Candid writing allows readers to see and feel the city for themselves without having to hear the dominating voice of a historian too often. The historian exercises humor and irony to paint the dismal state of Delhi’s architectural inheritance. Simpleton Delhiites are shown to be open about their wounds and proud of their prejudices towards each other. His taxi driver, landlord, Imams of purani-Dilli, Sarkari babus, aloof & regretful Anglo-Indians, barely surviving Naach communities, have all been presented in their peculiar misery or inner bounty, sometimes both. On the face of it, City of Djinns is an entertaining account of Dalrymple’s interactions with Delhi and its people that are no less eccentric than fictional characters. It is absolutely essentially the same feature that persuades me to ignore the standards of a typical book review and rather treat this piece as an artifice that makes City of Djinns more than just a historian’s travelogue. In the collective lack of a single protagonist, a plot, or simply an ambition, a reader can’t help but treat a book dwelled in the author’s expertise of treating and handling historical jewels, in its entirety.

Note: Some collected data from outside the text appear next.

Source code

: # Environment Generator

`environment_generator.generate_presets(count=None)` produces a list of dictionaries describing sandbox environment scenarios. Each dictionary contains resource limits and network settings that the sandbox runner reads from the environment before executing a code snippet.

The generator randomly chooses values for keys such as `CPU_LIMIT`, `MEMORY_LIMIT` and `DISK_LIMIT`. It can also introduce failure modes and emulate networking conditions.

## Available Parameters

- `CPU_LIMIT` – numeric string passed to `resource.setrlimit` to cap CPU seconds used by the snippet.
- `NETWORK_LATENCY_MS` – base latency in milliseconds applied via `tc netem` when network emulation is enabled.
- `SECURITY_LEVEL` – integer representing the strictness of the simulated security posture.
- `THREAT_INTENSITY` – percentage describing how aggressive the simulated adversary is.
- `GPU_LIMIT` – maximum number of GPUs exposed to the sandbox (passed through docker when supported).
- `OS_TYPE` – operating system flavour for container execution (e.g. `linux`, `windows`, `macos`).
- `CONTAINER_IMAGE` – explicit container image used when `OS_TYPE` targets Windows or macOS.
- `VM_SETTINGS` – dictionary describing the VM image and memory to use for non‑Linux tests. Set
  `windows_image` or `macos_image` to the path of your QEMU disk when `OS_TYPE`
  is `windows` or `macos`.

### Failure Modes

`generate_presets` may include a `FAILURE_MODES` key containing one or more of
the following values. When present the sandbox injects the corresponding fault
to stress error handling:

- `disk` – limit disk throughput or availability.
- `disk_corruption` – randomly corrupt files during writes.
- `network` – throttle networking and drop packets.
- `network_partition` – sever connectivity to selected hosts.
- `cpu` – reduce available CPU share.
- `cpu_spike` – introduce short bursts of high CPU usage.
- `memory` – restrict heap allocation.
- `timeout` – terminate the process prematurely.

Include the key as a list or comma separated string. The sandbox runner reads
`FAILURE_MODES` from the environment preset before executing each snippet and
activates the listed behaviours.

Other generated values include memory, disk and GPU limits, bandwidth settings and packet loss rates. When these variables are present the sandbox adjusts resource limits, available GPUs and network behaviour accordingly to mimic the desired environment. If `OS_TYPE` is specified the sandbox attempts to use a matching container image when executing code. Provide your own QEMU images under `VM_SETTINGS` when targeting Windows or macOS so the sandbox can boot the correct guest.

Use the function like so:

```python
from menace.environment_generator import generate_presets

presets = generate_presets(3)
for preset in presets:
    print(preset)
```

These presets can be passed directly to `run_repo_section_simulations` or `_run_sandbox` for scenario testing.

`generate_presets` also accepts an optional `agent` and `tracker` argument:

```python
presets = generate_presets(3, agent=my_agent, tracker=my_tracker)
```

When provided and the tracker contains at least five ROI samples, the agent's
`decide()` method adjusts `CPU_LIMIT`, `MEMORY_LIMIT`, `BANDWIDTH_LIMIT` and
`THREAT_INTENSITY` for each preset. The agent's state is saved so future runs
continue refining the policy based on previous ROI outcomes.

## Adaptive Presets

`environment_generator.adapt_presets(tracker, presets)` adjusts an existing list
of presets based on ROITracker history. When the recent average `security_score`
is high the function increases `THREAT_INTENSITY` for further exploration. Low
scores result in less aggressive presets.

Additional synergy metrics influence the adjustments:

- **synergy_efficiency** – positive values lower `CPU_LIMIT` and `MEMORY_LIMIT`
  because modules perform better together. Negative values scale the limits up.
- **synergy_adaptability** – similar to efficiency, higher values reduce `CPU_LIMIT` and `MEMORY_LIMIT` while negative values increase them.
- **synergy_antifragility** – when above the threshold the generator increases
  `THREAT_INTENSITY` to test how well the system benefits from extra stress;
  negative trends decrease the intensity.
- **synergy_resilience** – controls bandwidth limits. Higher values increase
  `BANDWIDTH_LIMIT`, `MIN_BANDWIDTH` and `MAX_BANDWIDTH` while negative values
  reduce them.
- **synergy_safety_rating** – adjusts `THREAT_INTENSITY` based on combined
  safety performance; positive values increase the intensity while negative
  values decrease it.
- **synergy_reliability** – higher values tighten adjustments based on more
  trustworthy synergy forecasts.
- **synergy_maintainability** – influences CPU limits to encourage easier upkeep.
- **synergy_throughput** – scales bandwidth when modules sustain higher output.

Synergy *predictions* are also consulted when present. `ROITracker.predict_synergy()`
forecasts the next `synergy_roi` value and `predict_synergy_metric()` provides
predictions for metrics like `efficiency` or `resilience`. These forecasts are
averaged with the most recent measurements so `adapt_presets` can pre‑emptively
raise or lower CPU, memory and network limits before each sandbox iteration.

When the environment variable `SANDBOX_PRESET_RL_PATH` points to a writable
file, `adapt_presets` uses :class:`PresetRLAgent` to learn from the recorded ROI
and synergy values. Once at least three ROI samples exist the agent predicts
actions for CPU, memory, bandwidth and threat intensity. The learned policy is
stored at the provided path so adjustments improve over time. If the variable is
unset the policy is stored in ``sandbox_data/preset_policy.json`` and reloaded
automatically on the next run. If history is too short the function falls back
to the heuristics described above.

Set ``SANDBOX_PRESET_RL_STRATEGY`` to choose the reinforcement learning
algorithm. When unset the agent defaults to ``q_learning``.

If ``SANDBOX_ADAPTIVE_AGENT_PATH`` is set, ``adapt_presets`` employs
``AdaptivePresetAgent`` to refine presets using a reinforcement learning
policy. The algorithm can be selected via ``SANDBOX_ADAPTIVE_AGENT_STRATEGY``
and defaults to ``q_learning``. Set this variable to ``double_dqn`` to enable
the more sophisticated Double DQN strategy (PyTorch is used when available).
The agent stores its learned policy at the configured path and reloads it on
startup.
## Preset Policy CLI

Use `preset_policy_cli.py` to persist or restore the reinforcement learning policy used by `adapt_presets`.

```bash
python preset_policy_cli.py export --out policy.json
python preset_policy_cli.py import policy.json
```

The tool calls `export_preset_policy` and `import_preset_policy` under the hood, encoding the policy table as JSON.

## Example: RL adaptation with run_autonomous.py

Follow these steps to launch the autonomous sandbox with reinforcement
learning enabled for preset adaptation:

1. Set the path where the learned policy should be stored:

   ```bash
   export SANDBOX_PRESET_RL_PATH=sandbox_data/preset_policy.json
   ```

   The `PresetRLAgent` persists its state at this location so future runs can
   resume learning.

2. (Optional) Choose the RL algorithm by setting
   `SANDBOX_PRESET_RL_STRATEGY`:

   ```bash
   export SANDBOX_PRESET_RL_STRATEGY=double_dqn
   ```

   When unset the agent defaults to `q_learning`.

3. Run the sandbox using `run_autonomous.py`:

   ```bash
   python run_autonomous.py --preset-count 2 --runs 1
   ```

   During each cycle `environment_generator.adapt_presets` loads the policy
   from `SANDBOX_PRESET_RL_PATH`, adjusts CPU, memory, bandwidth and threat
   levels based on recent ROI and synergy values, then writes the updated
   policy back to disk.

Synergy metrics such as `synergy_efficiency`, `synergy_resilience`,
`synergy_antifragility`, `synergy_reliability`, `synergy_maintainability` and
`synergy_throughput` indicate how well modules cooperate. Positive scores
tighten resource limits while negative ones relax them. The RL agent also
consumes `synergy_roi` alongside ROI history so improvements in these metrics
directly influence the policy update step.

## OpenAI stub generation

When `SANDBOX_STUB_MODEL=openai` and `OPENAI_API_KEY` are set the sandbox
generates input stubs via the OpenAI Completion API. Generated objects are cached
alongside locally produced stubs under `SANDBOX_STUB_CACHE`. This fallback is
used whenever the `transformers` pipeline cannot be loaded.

Yet here I am, sharing a piece of my struggle to collect words, perspectives even my cluelessness to close yet another book that I deeply enjoyed.

If however, one reads it as a chronicle of the author’s counter-argument with the city’s history itself, I am at best a novice audience without tools or intelligence at her disposal to critique it on its academic or literary merit. As a travelogue, it is by far the most interesting one I have read since I can marginally see through the evidence, not that I can deconstruct it any better. Can an average random reader judge historical non-fiction by an eminent historian? That’s the first of few anxieties that cropped up in my mind while thinking about how best to review City of Djinns by William Dalrymple.